Votre statut de Délégué Syndical ne vous dispense pas d'accomplir quantitativement et qualitativement votre fonction. D'autre part, hier en fin de journée vous avez prévenu votre Responsable que ce jeudi 29/ 04/ 04 vous seriez absent. Aucune feuille d'absence n'a été établie. Cette attitude sans règle, nuit à la marche du service auquel vous appartenez et nous amène de nouveau à vous demander de modifier votre comportement et de nous justifier de toutes vos heures de dépassement ",
M. Thierry X... a contesté le contenu de cet écrit par courrier recommandé avec accusé de réception du13 mai 2004, dans lequel il dit deux choses : "... jamais je ne me permettrai d'avoir le comportement que vois énumérez envers mes collègues de travail. Je suis encore plus surpris qu'une feuille d'absence n'est pas été établi, feuille qui est régulièrement remise suivant les règles de mon responsable ".

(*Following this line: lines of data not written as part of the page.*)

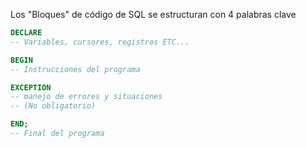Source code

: Los "Bloques" de código de SQL se estructuran con 4 palabras clave

```SQL
DECLARE
-- Variables, cursores, registros ETC...

BEGIN
-- Instrucciones del programa

EXCEPTION
-- manejo de errores y situaciones
-- (No obligatorio)

END;
-- Final del programa
```
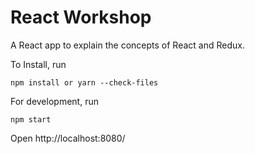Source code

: # React Workshop
A React app to explain the concepts of React and Redux.


To Install, run
```
npm install or yarn --check-files
```

For development, run
```
npm start
```
Open http://localhost:8080/
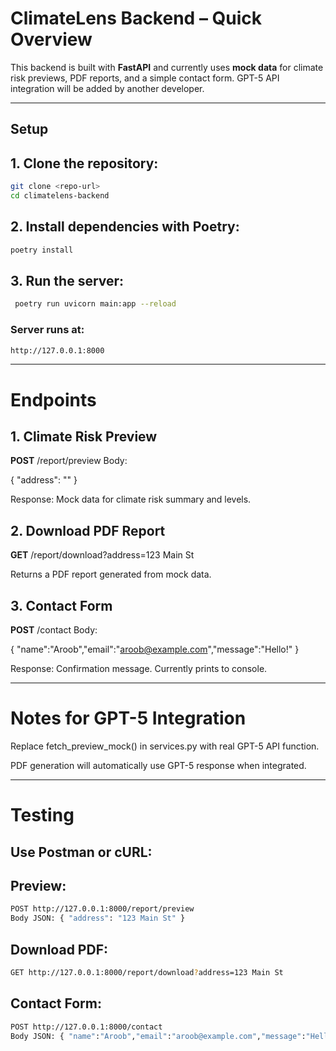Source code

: # ClimateLens Backend – Quick Overview

This backend is built with **FastAPI** and currently uses **mock data** for climate risk previews, PDF reports, and a simple contact form. GPT-5 API integration will be added by another developer.
 

---

## Setup

## 1. Clone the repository: 

```bash
git clone <repo-url>
cd climatelens-backend
```

## 2.  Install dependencies with Poetry:

```bash
poetry install
```

## 3. Run the server:

```bash
 poetry run uvicorn main:app --reload
 ```

### Server runs at:

```bash 
http://127.0.0.1:8000

```
---
# Endpoints

## 1. Climate Risk Preview

**POST** /report/preview
Body:

{ "address": "" }

Response: Mock data for climate risk summary and levels.

## 2. Download PDF Report

**GET** /report/download?address=123 Main St

Returns a PDF report generated from mock data.

## 3. Contact Form

**POST** /contact
Body:

{ "name":"Aroob","email":"aroob@example.com","message":"Hello!" }

Response: Confirmation message. Currently prints to console.

---

# Notes for GPT-5 Integration

Replace fetch_preview_mock() in services.py with real GPT-5 API function.

PDF generation will automatically use GPT-5 response when integrated.

---

# Testing

## Use Postman or cURL:

## Preview:

```bash
POST http://127.0.0.1:8000/report/preview
Body JSON: { "address": "123 Main St" }
```

## Download PDF:

```bash
GET http://127.0.0.1:8000/report/download?address=123 Main St
```

## Contact Form:
```bash
POST http://127.0.0.1:8000/contact
Body JSON: { "name":"Aroob","email":"aroob@example.com","message":"Hello!" }
```


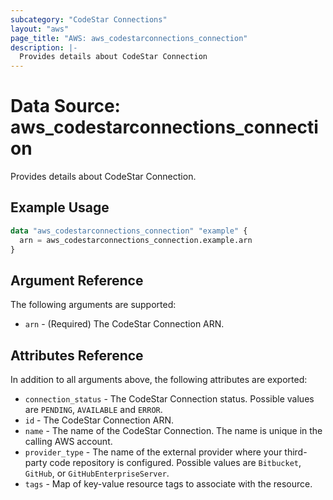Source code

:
 ```yaml
---
subcategory: "CodeStar Connections"
layout: "aws"
page_title: "AWS: aws_codestarconnections_connection"
description: |-
  Provides details about CodeStar Connection
---
```


# Data Source: aws_codestarconnections_connection

Provides details about CodeStar Connection.

## Example Usage

```terraform
data "aws_codestarconnections_connection" "example" {
  arn = aws_codestarconnections_connection.example.arn
}
```

## Argument Reference

The following arguments are supported:

* `arn` - (Required) The CodeStar Connection ARN.

## Attributes Reference

In addition to all arguments above, the following attributes are exported:

* `connection_status` - The CodeStar Connection status. Possible values are `PENDING`, `AVAILABLE` and `ERROR`.
* `id` - The CodeStar Connection ARN.
* `name` - The name of the CodeStar Connection. The name is unique in the calling AWS account.
* `provider_type` - The name of the external provider where your third-party code repository is configured. Possible values are `Bitbucket`, `GitHub`, or `GitHubEnterpriseServer`.
* `tags` - Map of key-value resource tags to associate with the resource.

On l'a dit, toute observation écrite d'un employeur envers un salarié qui s'accompagne d'" un rappel à l'ordre ", ce qui est le cas de l'espèce, est une sanction disciplinaire. De même, c'est à l'employeur de démontrer la véracité des faits au soutien, démonstration accrue pour ce qui est d'un délégué syndical, puisque c'est en cette dernière qualité que M. Thierry X... se voit interpellé. Or, sur le premier point d'une mauvaise volonté manifeste dans l'exécution du travail confié, source d'une violente altercation entre les salariés, la société Alteam Le Mans n'apporte pas le premier élément de justification ce qui lui était pourtant aisé puisque, selon elle, le chef de service a même dû s'interposer. Il n'existe aucune raison pour qu'au moins ce dernier ne relate pas les circonstances de l'incident qui serait survenu. Ceci laisse supposer l'existence d'une discrimination syndicale à l'encontre de M. Thierry X....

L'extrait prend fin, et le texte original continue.